Il tecnico toscano è finito nel mirino dopo il pareggio nell'ultima partita
Walter Mazzarri è finito sotto accusa in Grecia per quanto successo durante la partita tra il suo Iraklis Salonicco e l’Atromitos, terminata 1-1. Alla fine del match l’allenatore livornese è finito nel mirino del tecnico avversario, Dusan Kerkez, che lo ha accusato di scorrettezze a bordo campo e di avere un comportamento non consono al ruolo che ricopre.
“È stato un buon allenatore, ma forse non è un esempio per noi più giovani – è l’affondo di Kerkez in conferenza stampa -. Rispetto l’Iraklis, è un club storico, ma da parte mia quell’uomo ha zero rispetto. Sono andato a stringere la mano e non me l’ha data, come se fossi uno zingaro. Può anche aver vinto dieci trofei, ma per me vale zero”.

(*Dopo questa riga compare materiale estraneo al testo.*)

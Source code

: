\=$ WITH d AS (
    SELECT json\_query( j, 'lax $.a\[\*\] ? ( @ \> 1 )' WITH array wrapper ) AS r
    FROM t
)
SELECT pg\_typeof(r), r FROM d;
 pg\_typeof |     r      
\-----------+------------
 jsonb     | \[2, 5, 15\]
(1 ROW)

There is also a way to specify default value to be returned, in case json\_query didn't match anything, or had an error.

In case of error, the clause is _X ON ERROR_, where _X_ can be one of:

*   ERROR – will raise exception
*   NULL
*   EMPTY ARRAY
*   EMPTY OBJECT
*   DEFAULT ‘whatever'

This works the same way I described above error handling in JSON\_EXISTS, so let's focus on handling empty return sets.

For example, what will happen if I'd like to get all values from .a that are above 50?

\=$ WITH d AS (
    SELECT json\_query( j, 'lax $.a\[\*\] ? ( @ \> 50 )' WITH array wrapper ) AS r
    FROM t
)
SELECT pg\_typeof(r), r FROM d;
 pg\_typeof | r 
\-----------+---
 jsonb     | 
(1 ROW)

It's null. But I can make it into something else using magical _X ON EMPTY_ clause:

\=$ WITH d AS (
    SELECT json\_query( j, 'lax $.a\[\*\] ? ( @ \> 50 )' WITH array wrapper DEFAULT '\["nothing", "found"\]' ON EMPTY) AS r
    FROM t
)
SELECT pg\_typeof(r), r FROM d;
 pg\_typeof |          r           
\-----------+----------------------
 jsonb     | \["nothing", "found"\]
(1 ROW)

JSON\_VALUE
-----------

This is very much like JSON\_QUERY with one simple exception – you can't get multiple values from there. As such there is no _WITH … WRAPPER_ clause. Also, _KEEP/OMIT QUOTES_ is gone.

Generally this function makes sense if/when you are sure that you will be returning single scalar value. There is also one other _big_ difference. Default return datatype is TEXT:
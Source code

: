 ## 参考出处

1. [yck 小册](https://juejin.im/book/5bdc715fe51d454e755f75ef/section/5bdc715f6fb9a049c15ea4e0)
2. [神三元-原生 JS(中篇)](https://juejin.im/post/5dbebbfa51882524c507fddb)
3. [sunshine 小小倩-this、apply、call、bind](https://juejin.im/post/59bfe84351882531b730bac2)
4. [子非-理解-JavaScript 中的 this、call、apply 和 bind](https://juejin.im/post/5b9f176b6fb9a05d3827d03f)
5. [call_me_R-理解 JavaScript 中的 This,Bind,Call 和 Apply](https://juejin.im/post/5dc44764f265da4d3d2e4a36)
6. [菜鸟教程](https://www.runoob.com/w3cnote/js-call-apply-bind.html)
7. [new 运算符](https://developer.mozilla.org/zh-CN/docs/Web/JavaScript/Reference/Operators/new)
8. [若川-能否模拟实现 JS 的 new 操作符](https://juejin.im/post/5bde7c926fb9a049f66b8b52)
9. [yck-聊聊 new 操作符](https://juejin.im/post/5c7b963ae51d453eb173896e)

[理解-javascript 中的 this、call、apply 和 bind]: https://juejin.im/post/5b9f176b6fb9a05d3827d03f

“Non voglio nemmeno pronunciare il suo nome – ha continuato -. La sigaretta elettronica in panchina? Non si può fumare neanche nei ristoranti e lui fumava in panchina. Ma queste cose non le vedono? Le urla contro il direttore di gara? Protestava continuamente, invece di dare l’esempio a 65 anni”.
Attualmente l’Iraklis di Mazzarri si trova in ottava posizione nella classifica del campionato greco, a quota 5 punti, frutto di una vittoria e due pareggi.